„Bitte erheben Sie sich…“

…diesen Satz kennen die meisten aus Filmen, in denen eine Gerichtsverhandlung stattfindet oder auch aufgrund persönlicher Erfahrungen. In Strafprozessen ist es üblich, dass sich die Anwesenden bei Eintritt des Gerichts erheben. Doch nicht jeder ist bereit dies ohne Widerstand hinzunehmen. So auch in diesem Fall, welcher jüngst durch das OLG Karlsruhe entschieden worden ist (Beschluss v. 5.1.2015, 2 Ws 448/14).

Bei einer Hauptverhandlung vor dem Amtsgericht Breisach am Rhein verhängte das Gericht gegen einen Angeklagten ein Ordnungsgeld in Höhe von 200 Euro, ersatzweise zwei Tage Ordnungshaft. Grund hierfür war, dass der Angeklagte sich nach einer kurzen Verhandlungspause beim erneuten Eintreten der Richterin weigerte sich zu von seinem Platz zu erheben. 

Schon als die Richterin den Saal betrat war er trotz entsprechender Aufforderung „unter Berufung auf die deutsche Verfassung“ sitzen geblieben.

Die Richterin ermahnte ihn und drohte ihm ferner die Verhängung eines Ordnungsgeldes in Höhe von 200,00 €, ersatzweise zwei Tage Ordnungshaft, an.
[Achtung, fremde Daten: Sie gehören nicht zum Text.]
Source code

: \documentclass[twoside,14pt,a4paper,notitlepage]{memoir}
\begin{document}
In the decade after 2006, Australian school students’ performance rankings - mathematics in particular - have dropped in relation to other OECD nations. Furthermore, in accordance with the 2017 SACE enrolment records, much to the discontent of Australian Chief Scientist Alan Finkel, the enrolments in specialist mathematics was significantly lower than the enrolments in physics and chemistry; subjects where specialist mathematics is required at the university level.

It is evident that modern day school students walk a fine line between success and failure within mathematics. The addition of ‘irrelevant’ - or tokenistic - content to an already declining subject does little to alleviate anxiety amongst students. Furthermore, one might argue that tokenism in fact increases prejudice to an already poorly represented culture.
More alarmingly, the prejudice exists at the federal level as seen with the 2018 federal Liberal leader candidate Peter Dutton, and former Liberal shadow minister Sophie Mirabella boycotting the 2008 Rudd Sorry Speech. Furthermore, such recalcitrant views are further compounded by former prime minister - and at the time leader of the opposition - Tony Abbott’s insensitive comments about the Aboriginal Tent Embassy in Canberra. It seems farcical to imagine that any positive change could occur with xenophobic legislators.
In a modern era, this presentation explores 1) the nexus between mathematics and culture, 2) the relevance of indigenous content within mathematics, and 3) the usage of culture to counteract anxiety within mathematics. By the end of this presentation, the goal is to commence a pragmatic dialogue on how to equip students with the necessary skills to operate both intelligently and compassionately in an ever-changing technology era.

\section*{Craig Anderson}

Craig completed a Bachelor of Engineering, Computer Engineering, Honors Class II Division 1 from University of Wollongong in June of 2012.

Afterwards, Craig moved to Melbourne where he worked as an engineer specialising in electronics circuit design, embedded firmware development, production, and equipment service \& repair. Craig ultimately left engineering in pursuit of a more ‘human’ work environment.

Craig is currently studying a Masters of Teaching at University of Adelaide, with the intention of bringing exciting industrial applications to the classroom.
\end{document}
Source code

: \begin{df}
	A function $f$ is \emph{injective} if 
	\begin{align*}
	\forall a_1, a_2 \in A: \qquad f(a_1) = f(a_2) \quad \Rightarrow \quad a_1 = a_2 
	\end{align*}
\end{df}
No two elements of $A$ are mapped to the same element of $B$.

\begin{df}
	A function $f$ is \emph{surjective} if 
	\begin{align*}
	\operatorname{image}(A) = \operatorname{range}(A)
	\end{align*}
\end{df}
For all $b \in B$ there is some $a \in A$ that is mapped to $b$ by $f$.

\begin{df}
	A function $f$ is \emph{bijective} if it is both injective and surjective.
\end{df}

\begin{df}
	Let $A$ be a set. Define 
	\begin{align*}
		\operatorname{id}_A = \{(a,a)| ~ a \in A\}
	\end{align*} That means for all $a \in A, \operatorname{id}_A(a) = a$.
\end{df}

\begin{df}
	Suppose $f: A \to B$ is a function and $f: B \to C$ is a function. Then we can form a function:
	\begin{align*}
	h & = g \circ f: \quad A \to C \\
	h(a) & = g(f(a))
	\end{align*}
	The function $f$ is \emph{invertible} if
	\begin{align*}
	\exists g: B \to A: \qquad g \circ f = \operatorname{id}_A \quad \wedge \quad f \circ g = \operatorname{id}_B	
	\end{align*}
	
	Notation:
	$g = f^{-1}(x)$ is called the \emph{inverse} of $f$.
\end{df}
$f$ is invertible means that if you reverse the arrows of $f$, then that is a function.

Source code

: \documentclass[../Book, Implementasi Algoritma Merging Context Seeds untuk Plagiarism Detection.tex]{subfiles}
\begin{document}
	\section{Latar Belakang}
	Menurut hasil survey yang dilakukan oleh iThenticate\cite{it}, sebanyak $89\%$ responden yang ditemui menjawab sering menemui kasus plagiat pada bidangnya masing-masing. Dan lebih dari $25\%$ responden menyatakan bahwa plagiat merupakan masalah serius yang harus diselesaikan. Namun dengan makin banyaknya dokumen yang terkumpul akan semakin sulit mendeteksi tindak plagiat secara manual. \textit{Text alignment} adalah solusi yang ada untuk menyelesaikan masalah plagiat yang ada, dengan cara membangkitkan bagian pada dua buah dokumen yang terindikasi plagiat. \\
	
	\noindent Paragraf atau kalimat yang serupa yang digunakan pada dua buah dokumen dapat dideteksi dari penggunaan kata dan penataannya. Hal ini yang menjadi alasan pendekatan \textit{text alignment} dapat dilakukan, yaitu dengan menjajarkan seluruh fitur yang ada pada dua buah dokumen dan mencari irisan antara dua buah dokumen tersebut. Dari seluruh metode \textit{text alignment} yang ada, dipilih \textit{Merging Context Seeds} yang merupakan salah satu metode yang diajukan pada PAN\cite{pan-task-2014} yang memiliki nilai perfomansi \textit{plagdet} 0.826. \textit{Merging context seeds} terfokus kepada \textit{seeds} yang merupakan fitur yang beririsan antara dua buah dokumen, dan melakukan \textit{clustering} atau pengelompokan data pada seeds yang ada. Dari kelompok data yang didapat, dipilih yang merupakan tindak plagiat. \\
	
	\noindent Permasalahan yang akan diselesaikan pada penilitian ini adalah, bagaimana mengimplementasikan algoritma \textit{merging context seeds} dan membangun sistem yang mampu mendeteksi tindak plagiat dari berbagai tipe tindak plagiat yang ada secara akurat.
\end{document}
Hiergegen legte der Angeklagte das Rechtsmittel der sofortigen Beschwerde ein – und bekam Recht.

 

Nach überwiegender Auffassung, welcher sich das Gericht anschloss, kann das Sitzenbleiben eines Angeklagten grundsätzlich eine Ungebühr im Sinne des § 178 GVG Abs. 1 darstellen. Jedoch gilt dies nicht uneingeschränkt. Nach Nr. 124 Abs. 2 S. 2 RiStBV (Richtlinien für Strafverfahren und Bußfeldverfahren), haben sich sämtliche Anwesenden lediglich in den nachfolgenden Fällen von ihren Plätzen zu erheben:

  1. beim Eintritt des Gerichts zu Beginn der Sitzung,

  2. bei der Vereidigung von Zeugen und Sachverständigen

  3. bei der Verkündung der Urteilsformel

Auch wenn Gerichte an diese Vorgaben nicht gebunden sind, sind diese von der Rechtsprechung übernommen worden.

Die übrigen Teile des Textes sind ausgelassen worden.